From the line with "Source code" to the line with "Oltre a migliorare", retype every line exactly, including those two, and leave out the rest of the data below.

### Dataset excerpts

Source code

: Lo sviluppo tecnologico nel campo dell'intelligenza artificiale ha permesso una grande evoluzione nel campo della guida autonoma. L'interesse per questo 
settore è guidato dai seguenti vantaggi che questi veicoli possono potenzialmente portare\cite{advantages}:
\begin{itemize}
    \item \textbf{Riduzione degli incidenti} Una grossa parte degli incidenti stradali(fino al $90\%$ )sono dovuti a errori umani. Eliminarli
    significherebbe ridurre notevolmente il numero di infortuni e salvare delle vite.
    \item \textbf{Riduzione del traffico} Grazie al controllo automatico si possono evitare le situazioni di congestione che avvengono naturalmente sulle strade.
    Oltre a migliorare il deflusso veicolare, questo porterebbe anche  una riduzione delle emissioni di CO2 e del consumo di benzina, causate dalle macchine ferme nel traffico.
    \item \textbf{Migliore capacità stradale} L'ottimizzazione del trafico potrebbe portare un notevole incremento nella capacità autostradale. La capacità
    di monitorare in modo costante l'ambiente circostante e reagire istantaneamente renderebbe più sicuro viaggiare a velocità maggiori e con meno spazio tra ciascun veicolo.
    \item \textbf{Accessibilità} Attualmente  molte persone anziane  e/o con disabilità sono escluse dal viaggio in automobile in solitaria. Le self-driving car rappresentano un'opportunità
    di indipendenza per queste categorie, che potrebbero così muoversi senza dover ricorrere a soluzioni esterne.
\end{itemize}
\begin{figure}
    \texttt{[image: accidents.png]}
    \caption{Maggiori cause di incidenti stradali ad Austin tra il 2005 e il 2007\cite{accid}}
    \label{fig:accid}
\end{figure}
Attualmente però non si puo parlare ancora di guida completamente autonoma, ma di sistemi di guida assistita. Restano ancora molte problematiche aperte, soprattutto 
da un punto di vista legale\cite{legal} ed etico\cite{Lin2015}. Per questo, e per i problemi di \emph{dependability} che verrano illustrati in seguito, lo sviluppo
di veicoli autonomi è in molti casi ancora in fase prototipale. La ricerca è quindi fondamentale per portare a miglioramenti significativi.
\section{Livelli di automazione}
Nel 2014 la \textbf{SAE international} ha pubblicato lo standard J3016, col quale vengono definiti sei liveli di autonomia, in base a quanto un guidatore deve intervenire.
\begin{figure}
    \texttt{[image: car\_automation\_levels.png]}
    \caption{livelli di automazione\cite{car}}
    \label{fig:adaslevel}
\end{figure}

######
### Dataset excerpts

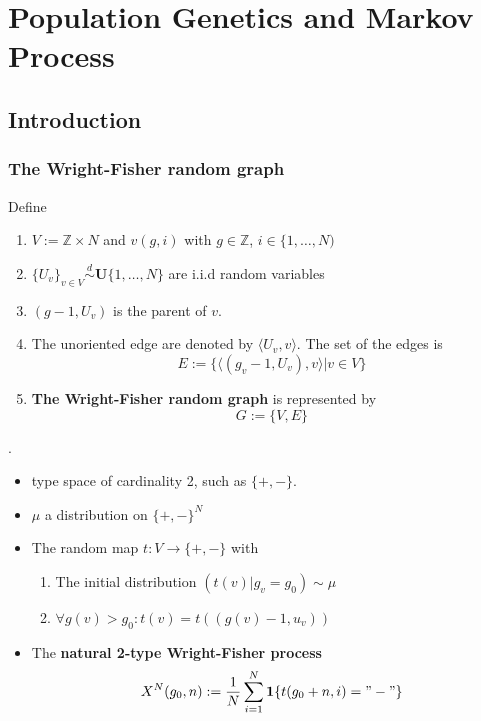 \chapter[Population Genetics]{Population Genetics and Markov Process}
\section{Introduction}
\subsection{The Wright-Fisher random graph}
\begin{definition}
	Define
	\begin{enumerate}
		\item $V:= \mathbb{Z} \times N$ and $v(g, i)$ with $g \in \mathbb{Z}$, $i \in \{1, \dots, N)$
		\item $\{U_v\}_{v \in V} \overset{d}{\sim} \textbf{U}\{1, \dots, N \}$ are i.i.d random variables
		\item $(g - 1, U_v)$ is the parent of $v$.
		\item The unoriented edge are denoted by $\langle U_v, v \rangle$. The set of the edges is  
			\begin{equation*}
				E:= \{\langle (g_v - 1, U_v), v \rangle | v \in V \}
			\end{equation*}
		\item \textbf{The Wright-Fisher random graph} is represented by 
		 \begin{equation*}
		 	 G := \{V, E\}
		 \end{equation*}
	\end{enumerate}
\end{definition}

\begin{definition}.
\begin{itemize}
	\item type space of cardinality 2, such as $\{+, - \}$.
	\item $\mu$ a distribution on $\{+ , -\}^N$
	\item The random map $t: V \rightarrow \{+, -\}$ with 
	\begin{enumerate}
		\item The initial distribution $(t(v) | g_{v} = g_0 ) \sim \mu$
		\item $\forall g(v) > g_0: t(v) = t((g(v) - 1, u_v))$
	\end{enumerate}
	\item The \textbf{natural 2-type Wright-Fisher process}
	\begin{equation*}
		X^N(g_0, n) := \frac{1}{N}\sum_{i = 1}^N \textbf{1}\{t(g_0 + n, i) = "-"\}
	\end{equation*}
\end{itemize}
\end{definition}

######

● Final answer
Source code

: Lo sviluppo tecnologico nel campo dell'intelligenza artificiale ha permesso una grande evoluzione nel campo della guida autonoma. L'interesse per questo 
settore è guidato dai seguenti vantaggi che questi veicoli possono potenzialmente portare\cite{advantages}:
\begin{itemize}
    \item \textbf{Riduzione degli incidenti} Una grossa parte degli incidenti stradali(fino al $90\%$ )sono dovuti a errori umani. Eliminarli
    significherebbe ridurre notevolmente il numero di infortuni e salvare delle vite.
    \item \textbf{Riduzione del traffico} Grazie al controllo automatico si possono evitare le situazioni di congestione che avvengono naturalmente sulle strade.
    Oltre a migliorare il deflusso veicolare, questo porterebbe anche  una riduzione delle emissioni di CO2 e del consumo di benzina, causate dalle macchine ferme nel traffico.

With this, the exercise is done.